(Saved entries)
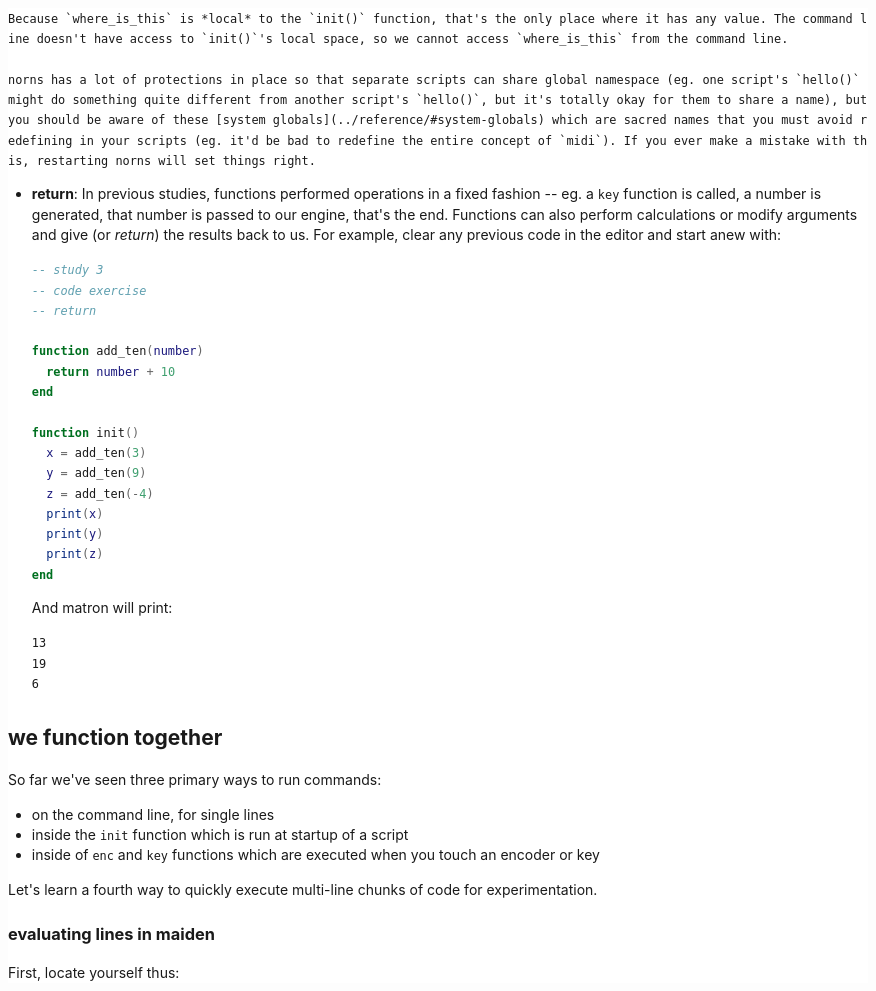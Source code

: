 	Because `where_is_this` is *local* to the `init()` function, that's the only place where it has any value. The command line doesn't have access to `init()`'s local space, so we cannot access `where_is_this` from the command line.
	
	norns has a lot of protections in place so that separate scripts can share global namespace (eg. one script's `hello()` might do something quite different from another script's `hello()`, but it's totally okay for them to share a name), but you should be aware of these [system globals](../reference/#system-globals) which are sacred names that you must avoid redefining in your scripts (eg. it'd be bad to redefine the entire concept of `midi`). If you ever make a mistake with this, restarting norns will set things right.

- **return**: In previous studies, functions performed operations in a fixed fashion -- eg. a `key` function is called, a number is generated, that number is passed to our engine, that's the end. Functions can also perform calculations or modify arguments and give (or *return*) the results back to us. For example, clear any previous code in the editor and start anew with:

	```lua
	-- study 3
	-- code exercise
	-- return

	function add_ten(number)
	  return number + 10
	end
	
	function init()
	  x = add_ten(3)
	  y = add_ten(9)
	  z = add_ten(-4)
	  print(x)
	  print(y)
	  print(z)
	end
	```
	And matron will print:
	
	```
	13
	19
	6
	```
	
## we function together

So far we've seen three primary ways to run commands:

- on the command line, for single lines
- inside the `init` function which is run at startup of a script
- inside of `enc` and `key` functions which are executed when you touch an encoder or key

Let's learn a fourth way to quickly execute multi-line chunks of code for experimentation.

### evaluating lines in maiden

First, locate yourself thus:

TRY IT
Respond with one number only: how many lines of the data contain "functions".

YOUR SOLUTION
2